- _Problem_:
The entries shown here must be retyped in full, with no pictures included.

- _Records provided_:
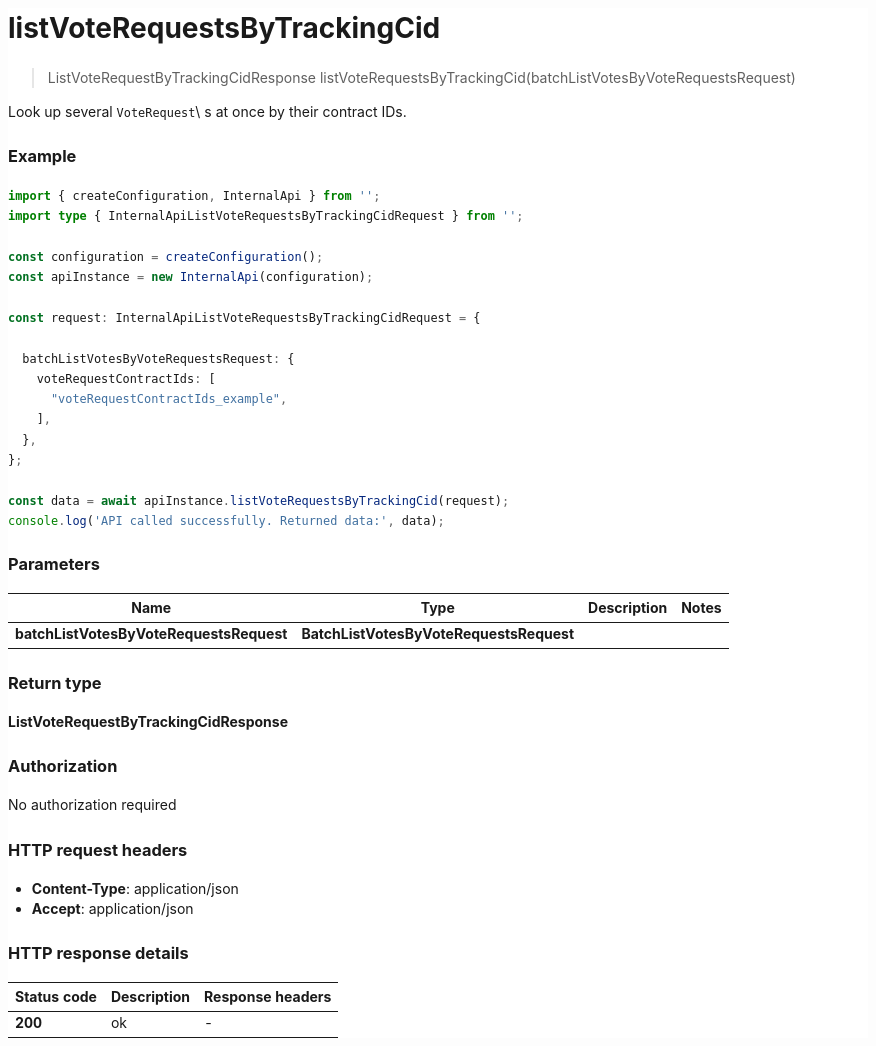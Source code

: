 # **listVoteRequestsByTrackingCid**
> ListVoteRequestByTrackingCidResponse listVoteRequestsByTrackingCid(batchListVotesByVoteRequestsRequest)

Look up several `VoteRequest`\\ s at once by their contract IDs.

### Example


```typescript
import { createConfiguration, InternalApi } from '';
import type { InternalApiListVoteRequestsByTrackingCidRequest } from '';

const configuration = createConfiguration();
const apiInstance = new InternalApi(configuration);

const request: InternalApiListVoteRequestsByTrackingCidRequest = {
  
  batchListVotesByVoteRequestsRequest: {
    voteRequestContractIds: [
      "voteRequestContractIds_example",
    ],
  },
};

const data = await apiInstance.listVoteRequestsByTrackingCid(request);
console.log('API called successfully. Returned data:', data);
```


### Parameters

Name | Type | Description  | Notes
------------- | ------------- | ------------- | -------------
 **batchListVotesByVoteRequestsRequest** | **BatchListVotesByVoteRequestsRequest**|  |


### Return type

**ListVoteRequestByTrackingCidResponse**

### Authorization

No authorization required

### HTTP request headers

 - **Content-Type**: application/json
 - **Accept**: application/json


### HTTP response details
| Status code | Description | Response headers |
|-------------|-------------|------------------|
**200** | ok |  -  |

- _Task result_:
Source code

: # **listVoteRequestsByTrackingCid**
> ListVoteRequestByTrackingCidResponse listVoteRequestsByTrackingCid(batchListVotesByVoteRequestsRequest)

Look up several `VoteRequest`\\ s at once by their contract IDs.

### Example


```typescript
import { createConfiguration, InternalApi } from '';
import type { InternalApiListVoteRequestsByTrackingCidRequest } from '';

const configuration = createConfiguration();
const apiInstance = new InternalApi(configuration);

const request: InternalApiListVoteRequestsByTrackingCidRequest = {
  
  batchListVotesByVoteRequestsRequest: {
    voteRequestContractIds: [
      "voteRequestContractIds_example",
    ],
  },
};

const data = await apiInstance.listVoteRequestsByTrackingCid(request);
console.log('API called successfully. Returned data:', data);
```


### Parameters

Name | Type | Description  | Notes
------------- | ------------- | ------------- | -------------
 **batchListVotesByVoteRequestsRequest** | **BatchListVotesByVoteRequestsRequest**|  |


### Return type

**ListVoteRequestByTrackingCidResponse**

### Authorization

No authorization required

### HTTP request headers

 - **Content-Type**: application/json
 - **Accept**: application/json


### HTTP response details
| Status code | Description | Response headers |
|-------------|-------------|------------------|
**200** | ok |  -  |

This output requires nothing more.